Support stream chat completion & optimization for decoding stage #42

guoqingbao · 2024-06-24T08:54:40Z

Key changes:

Support stream chat completion (response decoding results in realtime, for client using OpenAI API stream=True) Support stream response #43
Remove redundant transpose operation in the decoding stage (when sequence length equals 1).
Attempt to fix the block table issue when retrieving the block number.

So far, it can achieve 71 tokens/s (bf16) for LLaMa2 7B model on A100.

cargo run --release -- --port 2000 --weight-path /home/llama2_7b/ llama7b --repeat-last-n 64

Tested UI:

https://github.com/anse-app/chatgpt-demo

The demo video and ReadMe have been updated accordingly.

EricLBuehler · 2024-06-26T10:59:58Z

Hi @guoqingbao , do you have a number for the performance enhancement by this PR?

guoqingbao · 2024-06-26T11:14:56Z

Hi @guoqingbao , do you have a number for the performance enhancement by this PR?

Hi Eric, this PR made chat response token by token and the performance improvements were mainly came from the removal of the unnecessary transpose ops, I think the improvement regarding the generation speed is marginal, say 5<%. The fairly good speed achieved here is dependent on the paged attention in my view. 😀

EricLBuehler · 2024-06-26T11:34:31Z

That sounds great!

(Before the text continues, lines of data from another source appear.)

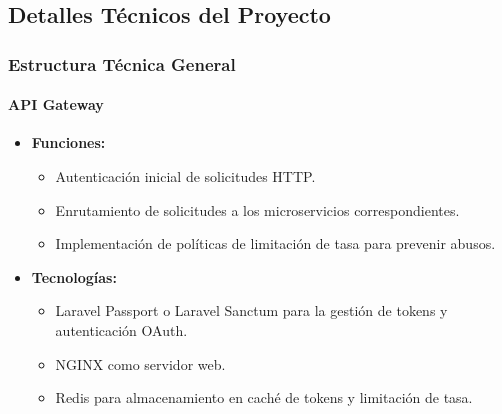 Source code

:\documentclass{article}
\begin{document}
\subsection{Detalles Técnicos del Proyecto}

\subsubsection{Estructura Técnica General}

\paragraph{API Gateway}
\begin{itemize}
    \item \textbf{Funciones:}
          \begin{itemize}
              \item Autenticación inicial de solicitudes HTTP.
              \item Enrutamiento de solicitudes a los microservicios correspondientes.
              \item Implementación de políticas de limitación de tasa para prevenir abusos.
          \end{itemize}
    \item \textbf{Tecnologías:}
          \begin{itemize}
              \item Laravel Passport o Laravel Sanctum para la gestión de tokens y autenticación OAuth.
              \item NGINX como servidor web.
              \item Redis para almacenamiento en caché de tokens y limitación de tasa.
          \end{itemize}
\end{itemize}
\end{document}
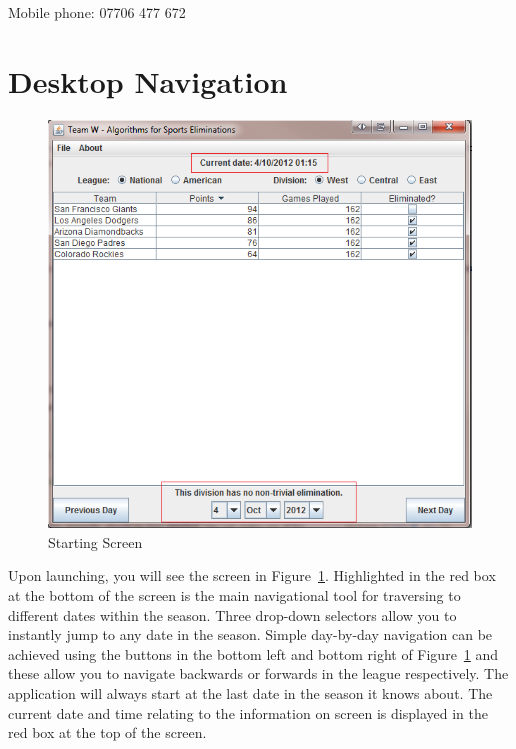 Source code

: Mobile phone: 07706 477 672

\section{Desktop Navigation}

\begin{figure}
  \includegraphics[width=\linewidth,keepaspectratio]{images/userManualDesk1.png}
  \caption{Starting Screen}\label{fig:STARTSCREEN}
\end{figure}
Upon launching, you will see the screen in Figure~\ref{fig:STARTSCREEN}.
Highlighted in the red box at the bottom of the screen is the
main navigational tool for traversing to different dates within the
season. Three drop-down selectors allow you to instantly jump to any
date in the season. Simple day-by-day navigation can be achieved
using the buttons in the bottom left and bottom right of
Figure~\ref{fig:STARTSCREEN} and these allow you to navigate backwards
or forwards in the league respectively.
The application will always start at the last date in the season it
knows about. The current date and time relating to the information on
screen is displayed in the red box at the top of the screen.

Now the big question: How does performance compare to vllm in the same conditions?

guoqingbao · 2024-06-26T12:19:05Z

That sounds great! Now the big question: How does performance compare to vllm in the same conditions?

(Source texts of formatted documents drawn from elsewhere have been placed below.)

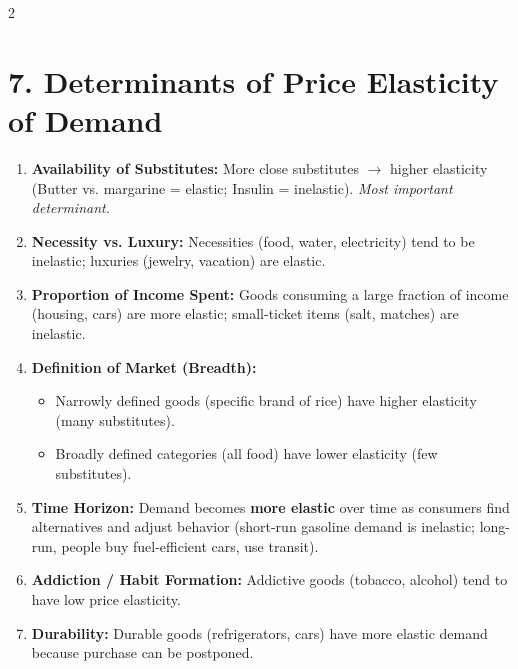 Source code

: \documentclass[10pt,a4paper]{article}
\begin{document}
\begin{multicols}{2}
\section*{7. Determinants of Price Elasticity of Demand}

\begin{enumerate}[leftmargin=*,nosep]
    \item \textbf{Availability of Substitutes:} More close substitutes $\to$ higher elasticity (Butter vs. margarine = elastic; Insulin = inelastic). \textit{Most important determinant.}
    \item \textbf{Necessity vs. Luxury:} Necessities (food, water, electricity) tend to be inelastic; luxuries (jewelry, vacation) are elastic.
    \item \textbf{Proportion of Income Spent:} Goods consuming a large fraction of income (housing, cars) are more elastic; small-ticket items (salt, matches) are inelastic.
    \item \textbf{Definition of Market (Breadth):}
    \begin{itemize}[nosep]
        \item Narrowly defined goods (specific brand of rice) have higher elasticity (many substitutes).
        \item Broadly defined categories (all food) have lower elasticity (few substitutes).
    \end{itemize}
    \item \textbf{Time Horizon:} Demand becomes \textbf{more elastic} over time as consumers find alternatives and adjust behavior (short-run gasoline demand is inelastic; long-run, people buy fuel-efficient cars, use transit).
    \item \textbf{Addiction / Habit Formation:} Addictive goods (tobacco, alcohol) tend to have low price elasticity.
    \item \textbf{Durability:} Durable goods (refrigerators, cars) have more elastic demand because purchase can be postponed.
\end{enumerate}


\end{multicols}
\end{document}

Perhaps we can evaluate vllm on A100 for the performance of single query response. I haven't test multiquery performance of candle-vllm.

guoqingbao · 2024-06-26T12:32:02Z

Do you encounter problems in the release mode? I found the stream response stucked in release mode in one A100 server but not on the another, the debug mode has no such issue. The tokio runtime mysteriously hang at the second request (cpu usage 100%). I believe the release mode can achieve faster generation speed.

EricLBuehler · 2024-06-26T18:11:51Z

Perhaps we can evaluate vllm on A100 for the performance of single query response. I haven't test multiquery performance of candle-vllm.

Looks like vLLM gets 72 T/s while we are at 67 T/s: ~7% behind, and that is in debug mode. For multiquery, the second request takes 2x as long for some reason? Maybe that is tied to the strange tokio behavior.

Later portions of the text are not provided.